手倉森監督が攻守に見えた”甘さ”に苦言 「後ろ向きなプレーは悪い方に転がる」

「練習ありき」のポゼッション

「いい形での崩しだったりはできましたけど、最後は(シュートを)打っていないんだよね。前半もそこが本当に強気でやれたのかという。『ボールを持てているから、いつか点が入る』じゃ取れないぞという話をした。自分たちはそうじゃないと思うかもしれないけど、やっぱり(外からは)そう見えた」

 日本はMF野津田岳人(新潟)のシュートがクロスバーを直撃するなど、ゴールまであと一歩というシーンもあった。

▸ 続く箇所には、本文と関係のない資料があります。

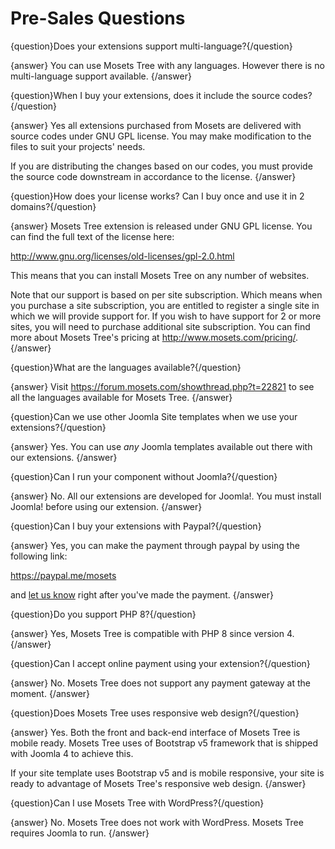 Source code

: # Pre-Sales Questions

{question}Does your extensions support multi-language?{/question}

{answer}
You can use Mosets Tree with any languages. However there is no multi-language support available.
{/answer}

{question}When I buy your extensions, does it include the source codes?{/question}

{answer}
Yes all extensions purchased from Mosets are delivered with source codes under GNU GPL license. You may make modification to the files to suit your projects' needs.

If you are distributing the changes based on our codes, you must provide the source code downstream in accordance to the license.
{/answer}

{question}How does your license works? Can I buy once and use it in 2 domains?{/question}

{answer}
Mosets Tree extension is released under GNU GPL license. You can find the full text of the license here:

http://www.gnu.org/licenses/old-licenses/gpl-2.0.html

This means that you can install Mosets Tree on any number of websites.

Note that our support is based on per site subscription. Which means when you purchase a site subscription, you are entitled to register a single site in which we will provide support for. If you wish to have support for 2 or more sites, you will need to purchase additional site subscription. You can find more about Mosets Tree's pricing at http://www.mosets.com/pricing/.
{/answer}

{question}What are the languages available?{/question}

{answer}
Visit https://forum.mosets.com/showthread.php?t=22821 to see all the languages available for Mosets Tree.
{/answer}

{question}Can we use other Joomla Site templates when we use your extensions?{/question}

{answer}
Yes. You can use _any_ Joomla templates available out there with our extensions.
{/answer}

{question}Can I run your component without Joomla?{/question}

{answer}
No. All our extensions are developed for Joomla!. You must install Joomla! before using our extension.
{/answer}

{question}Can I buy your extensions with Paypal?{/question}

{answer}
Yes, you can make the payment through paypal by using the following link:

https://paypal.me/mosets
 
and [let us know](https://www.mosets.com/contact/) right after you've made the payment.
{/answer}

{question}Do you support PHP 8?{/question}

{answer}
Yes, Mosets Tree is compatible with PHP 8 since version 4.
{/answer}

{question}Can I accept online payment using your extension?{/question}

{answer}
No. Mosets Tree does not support any payment gateway at the moment.
{/answer}


{question}Does Mosets Tree uses responsive web design?{/question}

{answer}
Yes. Both the front and back-end interface of Mosets Tree is mobile ready. Mosets Tree uses of Bootstrap v5 framework that is shipped with Joomla 4 to achieve this.

If your site template uses Bootstrap v5 and is mobile responsive, your site is ready to advantage of Mosets Tree's responsive web design.
{/answer}

{question}Can I use Mosets Tree with WordPress?{/question}

{answer}
No. Mosets Tree does not work with WordPress. Mosets Tree requires Joomla to run. 
{/answer}


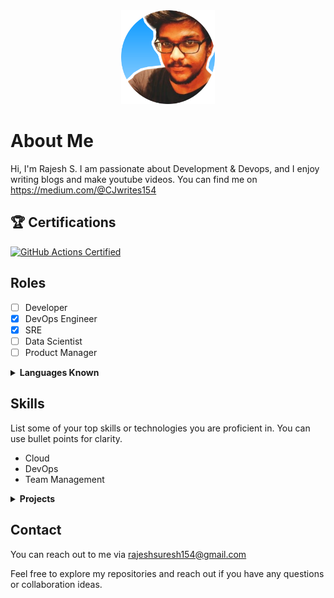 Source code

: <div align="center">
  <img src="picofme (6).png" alt="Rajesh S" width="150">
</div>

# About Me

Hi, I'm Rajesh S. I am passionate about Development & Devops, and I enjoy writing blogs  and make youtube videos. You can find me on https://medium.com/@CJwrites154

## 🏆 Certifications
[![GitHub Actions Certified](https://img.shields.io/badge/GitHub%20Actions-Certified-brightgreen)](https://examregistration.github.com/certification/ACTIONS)

 
## Roles
  
- [ ] Developer
- [x] DevOps Engineer
- [x] SRE
- [ ] Data Scientist
- [ ] Product Manager

<details>
<summary><strong>Languages Known</strong></summary>


- [x] Python
- [ ] JavaScript
- [x] Java
- [ ] C++
- [x] Shell Scripting

</details>

## Skills

List some of your top skills or technologies you are proficient in. You can use bullet points for clarity.

- Cloud
- DevOps
- Team Management
  
</details>

<details>
<summary><strong>Projects</strong></summary>
  
### Project 1
- **Description:** Building a Telegram Bot and Leveraging AWS Lambda for Seamless Functioning
- **Role:** This project was done by me in my free time
- **Link:** [GitHub Repo](https://github.com/raji2306/sturdy-disco/tree/telegram-bot)

### Project 2
- **Description:** Building and Scaling a MediaWiki Application with Terraform, Ansible, and Jenkins
- **Role:** Task given by someone. It was fully done by me
- **Link:** [GitHub Repo](https://github.com/raji2306/mediawikiApplcation)

</details>

## Contact

You can reach out to me via rajeshsuresh154@gmail.com

Feel free to explore my repositories and reach out if you have any questions or collaboration ideas.
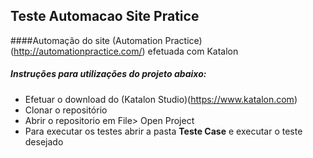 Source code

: ## Teste Automacao Site Pratice
####Automação do site (Automation Practice)(http://automationpractice.com/) efetuada com Katalon
##### Instruções para utilizações do projeto abaixo:
- Efetuar o download do (Katalon Studio)(https://www.katalon.com)
- Clonar o repositório
- Abrir o repositorio em File> Open Project
- Para executar os testes abrir a pasta **Teste Case** e executar o teste desejado
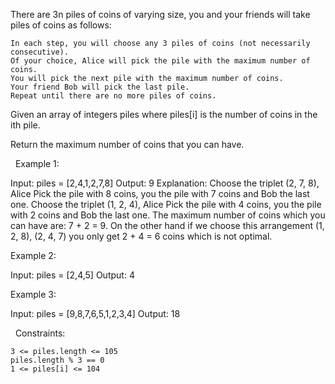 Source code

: There are 3n piles of coins of varying size, you and your friends will take piles of coins as follows:


	In each step, you will choose any 3 piles of coins (not necessarily consecutive).
	Of your choice, Alice will pick the pile with the maximum number of coins.
	You will pick the next pile with the maximum number of coins.
	Your friend Bob will pick the last pile.
	Repeat until there are no more piles of coins.


Given an array of integers piles where piles[i] is the number of coins in the ith pile.

Return the maximum number of coins that you can have.

 
Example 1:

Input: piles = [2,4,1,2,7,8]
Output: 9
Explanation: Choose the triplet (2, 7, 8), Alice Pick the pile with 8 coins, you the pile with 7 coins and Bob the last one.
Choose the triplet (1, 2, 4), Alice Pick the pile with 4 coins, you the pile with 2 coins and Bob the last one.
The maximum number of coins which you can have are: 7 + 2 = 9.
On the other hand if we choose this arrangement (1, 2, 8), (2, 4, 7) you only get 2 + 4 = 6 coins which is not optimal.


Example 2:

Input: piles = [2,4,5]
Output: 4


Example 3:

Input: piles = [9,8,7,6,5,1,2,3,4]
Output: 18


 
Constraints:


	3 <= piles.length <= 105
	piles.length % 3 == 0
	1 <= piles[i] <= 104

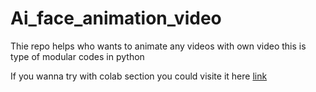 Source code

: # Ai_face_animation_video

Thie repo helps who wants to animate any videos with own video this is type of modular codes in python 

If you wanna try with colab section you could visite it here  <a href="https://colab.research.google.com/drive/1GKN2srZ3eq8csMqicjYMl6HoC_45xhPk?usp=sharing">link</a>
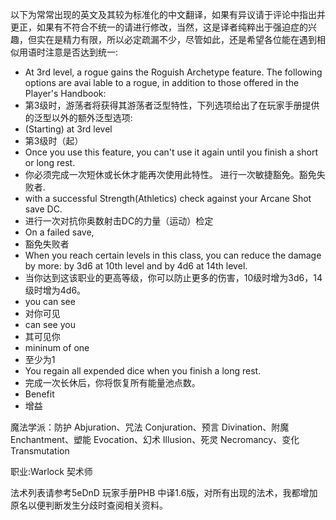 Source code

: 以下为常常出现的英文及其较为标准化的中文翻译，如果有异议请于评论中指出并更正，如果有不符合不统一的请进行修改，当然，这是译者纯粹出于强迫症的兴趣，但实在是精力有限，所以必定疏漏不少，尽管如此，还是希望各位能在遇到相似用语时注意是否达到统一:
+ At 3rd level, a rogue gains the Roguish Archetype feature. The following options are avai lable to a rogue, in addition to those offered in the Player's Handbook:
+ 第3级时，游荡者将获得其游荡者泛型特性，下列选项给出了在玩家手册提供的泛型以外的额外泛型选项:
+ (Starting) at 3rd level
+ 第3级时（起）
+ Once you use this feature, you can't use it again until you finish a short or long rest.
+ 你必须完成一次短休或长休才能再次使用此特性。
进行一次敏捷豁免。豁免失败者.
+ with a successful Strength(Athletics) check against your Arcane Shot save DC. 
+ 进行一次对抗你奥数射击DC的力量（运动）检定
+ On a failed save,
+ 豁免失败者
+ When you reach certain levels in this class, you can reduce the damage by more: by 3d6 at 10th level and by
4d6 at 14th level.
+ 当你达到这该职业的更高等级，你可以防止更多的伤害，10级时增为3d6，14级时增为4d6。
+ you can see
+ 对你可见
+ can see you
+ 其可见你
+ mininum of one
+ 至少为1
+ You regain all expended dice when you finish a long rest.
+ 完成一次长休后，你将恢复所有能量池点数。
+ Benefit 
+ 增益


魔法学派：防护 Abjuration、咒法 Conjuration、预言 Divination、附魔 Enchantment、塑能 Evocation、幻术 Illusion、死灵 Necromancy、变化 Transmutation

职业:Warlock 契术师

法术列表请参考5eDnD 玩家手册PHB 中译1.6版，对所有出现的法术，我都增加原名以便判断发生分歧时查阅相关资料。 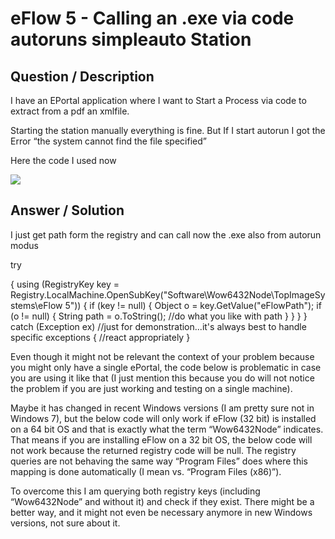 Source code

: # **eFlow 5 - Calling an .exe via code autoruns simpleauto Station** #

## **Question / Description** ##

I have an EPortal application where I want to Start a Process via code to extract from a pdf an xmlfile.

Starting the station manually everything is fine. But If I start autorun I got the Error “the system cannot find the file specified”

Here the code I used now 

![](http://i.imgur.com/d3xWUdF.jpg)


## **Answer / Solution** ##

 I just get path form the registry and can call now the .exe also from autorun modus

try

{
    using (RegistryKey key = Registry.LocalMachine.OpenSubKey("Software\\Wow6432Node\\TopImageSystems\\eFlow 5"))
    {
        if (key != null)
        {
            Object o = key.GetValue("eFlowPath");
            if (o != null)
            {
                String path = o.ToString();
                //do what you like with path
            }
        }
    }
}
catch (Exception ex)  //just for demonstration...it's always best to handle specific exceptions
{
    //react appropriately
}

Even though it might not be relevant the context of your problem because you might only have a single ePortal, the code below is problematic in case you are using it like that (I just mention this because you do will not notice the problem if you are just working and testing on a single machine).

Maybe it has changed in recent Windows versions (I am pretty sure not in Windows 7), but the below code will only work if eFlow (32 bit) is installed on a 64 bit OS and that is exactly what the term “Wow6432Node” indicates. That means if you are installing eFlow on a 32 bit OS, the below code will not work because the returned registry code will be null. The registry queries are not behaving the same way “Program Files” does where this mapping is done automatically (I mean vs. “Program Files (x86)”).

To overcome this I am querying both registry keys (including “Wow6432Node” and without it) and check if they exist. There might be a better way, and it might not even be necessary anymore in new Windows versions, not sure about it.
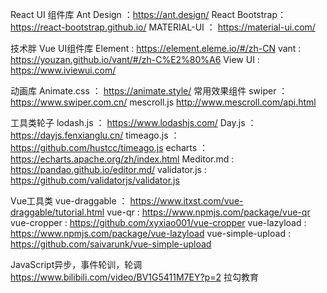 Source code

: React UI 组件库
Ant Design ：https://ant.design/
React Bootstrap： https://react-bootstrap.github.io/ 
MATERIAL-UI ：  https://material-ui.com/

技术胖
Vue UI组件库
Element : https://element.eleme.io/#/zh-CN
vant : https://youzan.github.io/vant/#/zh-C%E2%80%A6
View UI :  https://www.iviewui.com/

动画库
Animate.css ：  https://animate.style/
常用效果组件
swiper ： https://www.swiper.com.cn/
mescroll.js   http://www.mescroll.com/api.html

工具类轮子
lodash.js ：  https://www.lodashjs.com/
Day.js  ： https://dayjs.fenxianglu.cn/ 
timeago.js ：  https://github.com/hustcc/timeago.js
echarts  ：  https://echarts.apache.org/zh/index.html
Meditor.md  :  https://pandao.github.io/editor.md/
validator.js :   https://github.com/validatorjs/validator.js

Vue工具类
vue-draggable ：  https://www.itxst.com/vue-draggable/tutorial.html
vue-qr :   https://www.npmjs.com/package/vue-qr
vue-cropper :   https://github.com/xyxiao001/vue-cropper
vue-lazyload :   https://www.npmjs.com/package/vue-lazyload
vue-simple-upload :   https://github.com/saivarunk/vue-simple-upload


JavaScript异步，事件轮训，轮调
https://www.bilibili.com/video/BV1G5411M7EY?p=2   拉勾教育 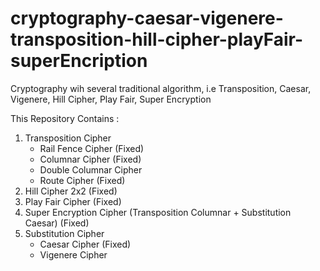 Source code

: # cryptography-caesar-vigenere-transposition-hill-cipher-playFair-superEncription
Cryptography wih several traditional algorithm, i.e Transposition, Caesar, Vigenere, Hill Cipher, Play Fair, Super Encryption 

This Repository Contains :
1. Transposition Cipher
    - Rail Fence Cipher (Fixed)
    - Columnar Cipher (Fixed)
    - Double Columnar Cipher 
    - Route Cipher (Fixed)
2. Hill Cipher 2x2 (Fixed)
3. Play Fair Cipher (Fixed)
4. Super Encryption Cipher (Transposition Columnar + Substitution Caesar) (Fixed)
5. Substitution Cipher
    - Caesar Cipher (Fixed)
    - Vigenere Cipher
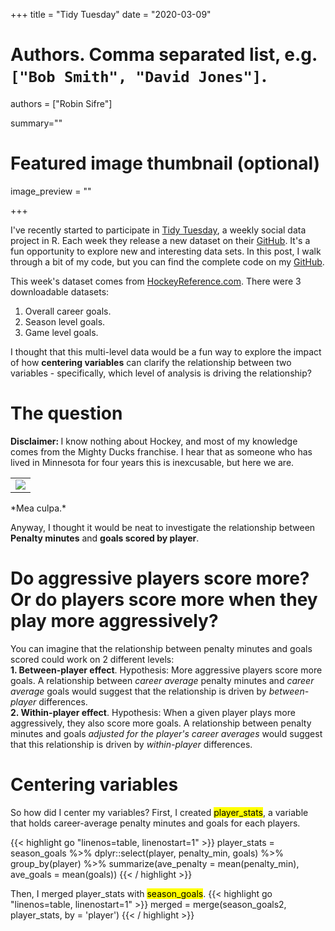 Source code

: +++
title = "Tidy Tuesday"
date = "2020-03-09"

# Authors. Comma separated list, e.g. `["Bob Smith", "David Jones"]`.
authors = ["Robin Sifre"]

summary=""



# Featured image thumbnail (optional)
image_preview = ""


+++

I've recently started to participate in [Tidy Tuesday](https://thomasmock.netlify.com/post/tidytuesday-a-weekly-social-data-project-in-r/), a weekly social data project in R. Each week they release a new dataset on their [GitHub](https://github.com/rfordatascience/tidytuesday). It's a fun opportunity to explore new and interesting data sets.  In this post, I walk through a bit of my code, but you can find the complete code on my [GitHub](https://github.com/rrobinn/tidy-tuesday/tree/master/20200303-HockeyGoals).

This week's dataset comes from [HockeyReference.com](https://www.hockey-reference.com/). There were 3 downloadable datasets:  
1. Overall career goals.  
2. Season level goals.  
3. Game level goals.  

I thought that this multi-level data would be a fun way to explore the impact of how <b> centering variables</b> can clarify the relationship between two variables - specifically, which level of analysis is driving the relationship?     

# The question
<b> Disclaimer: </b> I know nothing about Hockey, and most of my knowledge comes from the Mighty Ducks franchise. I hear that as someone who has lived in Minnesota for four years this is inexcusable, but here we are.  

<table class="image">
<tr><td><img src="/post-img/mighty-ducks.png" alt=" "/></td></tr>
</table>  
*Mea culpa.*    

Anyway, I thought it would be neat to investigate the relationship between <b>Penalty minutes</b> and <b> goals scored by player</b>. 

# Do aggressive players score more? Or do players score more when they play more aggressively?
You can imagine that the relationship between penalty minutes and goals scored could work on 2 different levels:  
<b> 1. Between-player effect</b>.  Hypothesis: More aggressive players score more goals. A relationship between *career average* penalty minutes and *career average* goals would suggest that the relationship is driven by  *between-player* differences.  
<b> 2. Within-player effect</b>. Hypothesis: When a given player plays more aggressively, they also score more goals. A relationship between penalty minutes and goals *adjusted for the player's career averages* would suggest that this relationship is driven by *within-player* differences.

# Centering variables
So how did I center my variables? First, I created <mark>player_stats</mark>, a variable that holds career-average penalty minutes and goals for each players.  

{{< highlight go "linenos=table, linenostart=1" >}}
player_stats = season_goals %>%
  dplyr::select(player, penalty_min, goals) %>%
  group_by(player) %>%
  summarize(ave_penalty = mean(penalty_min),
            ave_goals = mean(goals))
{{< / highlight >}}

Then, I merged player_stats with <mark>season_goals</mark>.
{{< highlight go "linenos=table, linenostart=1" >}}
merged = merge(season_goals2, player_stats, by = 'player')
{{< / highlight >}}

しかし、したたかに2得点を奪ったパラグアイの前に屈している。手倉森監督は「これが真理なんですよね。インターナショナルのゲームの真理。それを今日学ばされた」と唸った。

 日本サッカーは長く「決定力不足」の問題を指摘されてきた。2000年代半ば頃からは、バルセロナやスペイン代表といったチームが相手よりもボールを圧倒的に支配するパスサッカーで成功を収めたことで、「ポゼッション」という言葉が独り歩きしている。ボールを保持することばかりに囚われ、シュートを打つという大前提が忘れ去られている。

 そうした傾向がリオ五輪を目指すチームにも、根付いてしまっているようだ。指揮官も「まずコンビネーションの方が先に頭にある。たしかにそういう練習はしているんだけど、パラグアイや南米の選手たちは最終ラインに1枚あれば、一人で行って交わしたら打つっていうようなシンプルさがある。だけどこっちは、たしかに練習していることなんだけどそれありき」と、消極的な姿勢に警鐘を鳴らしている。シュート意識の高いJリーグ3季連続得点王FW大久保嘉人(川崎)が、オーバーエイジで招集されると噂に上るのも、こうした背景も影響しているのだろうか。